People seem to have lots of different ideas about what constitutes true friendship. Some want to be the shoulder to cry on, others the honest ally to keep his contemporaries in check. I have friends who seem only truly comfortable during the good times and others to whom I turn in times of need. For me, the value of friendship is that we can all, despite our idiosyncrasies, exist together with enjoyment, tolerance and empathy.
Matt Stevens is my friend, and I hope he always will be. Sure, we do not speak every day or eat together every week. We sometimes share a coffee at his swanky new café, sometimes enjoy a beer in the same building, and we always do so as friends.
Last January, Matt received a two-year ban for taking a banned substance during competition – a huge blow to both career and reputation. How I would cope with this I do not know and hope never to find out, but the way he conducted himself immediately after the story broke, and continues to do, has elevated him, in my eyes, to a new place in the hearts and minds of the Bath players and public.
You see, Matt never denied having made a mistake. He didn't go down the "my drink got spiked" route. He just got on with it. No whining, no bitterness, just moving forward. Since then he has, with Lee Mears, opened the gorgeous Jika Jika Coffee Shop and Canteen in Bath. He has also become the British submission-wrestling champion. All this in roughly 10 months.

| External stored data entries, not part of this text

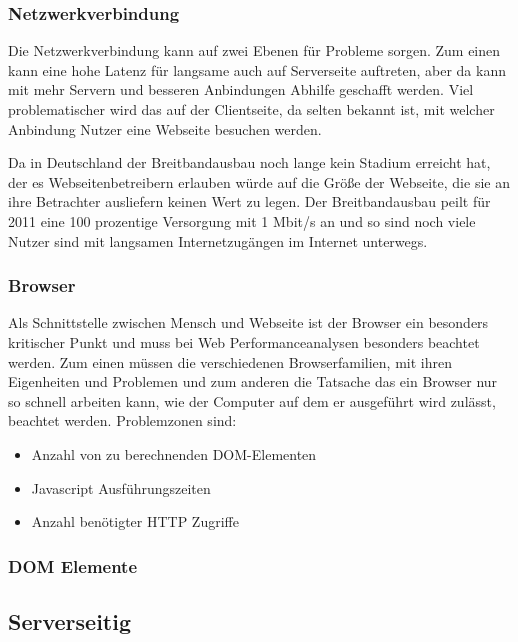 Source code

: \subsubsection{Netzwerkverbindung}
Die Netzwerkverbindung kann auf zwei Ebenen für Probleme sorgen. Zum einen kann eine hohe Latenz für langsame auch auf Serverseite auftreten, aber da kann mit mehr Servern und besseren Anbindungen Abhilfe geschafft werden. Viel problematischer wird das auf der Clientseite, da selten bekannt ist, mit welcher Anbindung Nutzer eine Webseite besuchen werden.%

Da in Deutschland der Breitbandausbau noch lange kein Stadium erreicht hat, der es Webseitenbetreibern erlauben würde auf die Größe der Webseite, die sie an ihre Betrachter ausliefern keinen Wert zu legen. Der Breitbandausbau peilt für 2011 eine 100 prozentige Versorgung mit 1 Mbit/s an und so sind noch viele Nutzer sind mit langsamen Internetzugängen im Internet unterwegs. %

\subsubsection{Browser}
Als Schnittstelle zwischen Mensch und Webseite ist der Browser ein besonders kritischer Punkt und muss bei Web Performanceanalysen besonders beachtet werden. Zum einen müssen die verschiedenen Browserfamilien, mit ihren Eigenheiten und Problemen und zum anderen die Tatsache das ein Browser nur so schnell arbeiten kann, wie der Computer auf dem er ausgeführt wird zulässt, beachtet werden. 
Problemzonen sind:
\begin{itemize}
  \item Anzahl von zu berechnenden DOM-Elementen %
  \item Javascript Ausführungszeiten
  \item Anzahl benötigter HTTP Zugriffe %
\end{itemize}

\subsubsection{DOM Elemente}
\subsection{Serverseitig}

Was he not meant to sulk and blame someone else for a while first? Not a chance. And it is this character, not to mention his enviable level of rugby ability, which has made him hot property once again.
Lawrence Dallaglio, the one-man publicity machine, has already declared to the world an interest in giving Stevens a home at Wasps, who, in the words of Lawrence himself, are famed for taking in all sorts of waifs and strays. Now call me a pedant, but I would not put a champion wrestler and successful business director into either category.

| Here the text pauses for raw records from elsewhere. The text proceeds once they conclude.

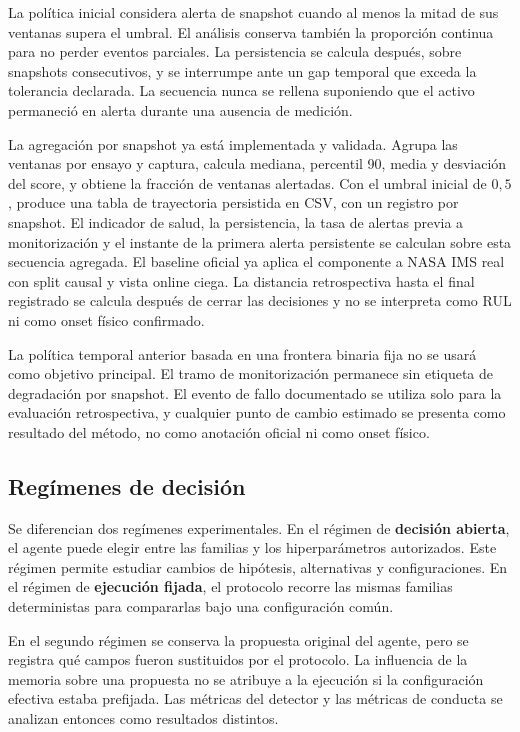 La política inicial considera alerta de snapshot cuando al menos la mitad de
sus ventanas supera el umbral. El análisis conserva también la proporción
continua para no perder eventos parciales. La persistencia se calcula después,
sobre snapshots consecutivos, y se interrumpe ante un gap temporal que exceda
la tolerancia declarada. La secuencia nunca se rellena suponiendo que el activo
permaneció en alerta durante una ausencia de medición.

La agregación por snapshot ya está implementada y validada. Agrupa las ventanas
por ensayo y captura, calcula mediana, percentil 90, media y desviación del
score, y obtiene la fracción de ventanas alertadas. Con el umbral inicial de
$0{,}5$, produce una tabla de trayectoria persistida en CSV, con un registro
por snapshot. El
indicador de salud, la persistencia, la tasa de alertas previa a monitorización
y el instante de la primera alerta persistente se calculan sobre esta secuencia
agregada. El baseline oficial ya aplica el componente a NASA IMS real con split
causal y vista online ciega. La distancia retrospectiva hasta el final
registrado se calcula después de cerrar las decisiones y no se interpreta como
RUL ni como onset físico confirmado.

La política temporal anterior basada en una frontera binaria fija no se usará
como objetivo principal. El tramo de monitorización permanece sin etiqueta de
degradación por snapshot. El evento de fallo documentado se utiliza solo para
la evaluación retrospectiva, y cualquier punto de cambio estimado se presenta
como resultado del método, no como anotación oficial ni como onset físico.

\subsection{Regímenes de decisión}

Se diferencian dos regímenes experimentales. En el régimen de
\textbf{decisión abierta}, el agente puede elegir entre las familias y los
hiperparámetros autorizados. Este régimen permite estudiar cambios de hipótesis,
alternativas y configuraciones. En el régimen de \textbf{ejecución fijada}, el
protocolo recorre las mismas familias deterministas para compararlas bajo una
configuración común.

En el segundo régimen se conserva la propuesta original del agente, pero se
registra qué campos fueron sustituidos por el protocolo. La influencia de la
memoria sobre una propuesta no se atribuye a la ejecución si la configuración
efectiva estaba prefijada. Las métricas del detector y las métricas de conducta
se analizan entonces como resultados distintos.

What he is, is a great, great signing waiting to happen. Do not forget, Matt will be just 28 when his ban expires, and folk who seem to know their onions say that prop forwards do not reach their peak until at least the 30 mark.
So it was with real glee that I read the comments of Nick Blofeld, our CEO at Bath, stating our desire to bring Matt back to the Rec. Players come and go in this game and there seems to be little room for sentiment now that the result is everything, but to see Matt run out for another club would, to me, be very sad. He was so at home in Bath and he really suited it. The sociable, cosmopolitan atmosphere of the city after dark, the easy, laid-back team breakfasts by the river and 30-second commute from home to work (early starts are not a strength). He just fitted in and we loved having him here.
Of course, with big Davey Wilson and wily veteran (or just "old") Duncan Bell – both incumbent internationals – fit and firing, we are not exactly struggling on the tighthead side of the scrum, but that really is not the point. Matt is a wonderful rugby player, probably the best ball-carrying prop on the planet. He is a big, confident, opinionated, intelligent, guitar-playing wrestler with an almost encyclopedic knowledge of coffees of the world. He has an awful lot going for him and just one thing hanging over his head.
So ask yourself, as a friend, would you ostracise the man who made a mistake purely because he should have known better? Would you, from a safe distance, cast aspersions on him because all highly paid athletes who commit social errors are to be executed for appearing too human?
I wouldn't. I would bring him back and watch him grow again. It is not about him proving a point, nor is it about Bath signing another big name. This is about sending a message that compassion is not a weakness. Matt may sport a particularly posh South African accent but he is a Bath boy now and here, among his friends, he always has a home.